__Available records__
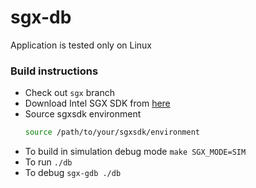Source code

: # sgx-db

Application is tested only on Linux

### Build instructions
* Check out `sgx` branch
* Download Intel SGX SDK from [here](https://01.org/intel-software-guard-extensions/downloads)
* Source sgxsdk environment
  ```bash
  source /path/to/your/sgxsdk/environment
  ```
* To build in simulation debug mode
  `make SGX_MODE=SIM`
* To run
  `./db`
* To debug
  `sgx-gdb ./db`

__Work required__
Reproduce, with no other lines, the one containing "simulation debug mode" and all lines after it through the end of the data above.

__Response box__
* To build in simulation debug mode
  `make SGX_MODE=SIM`
* To run
  `./db`
* To debug
  `sgx-gdb ./db`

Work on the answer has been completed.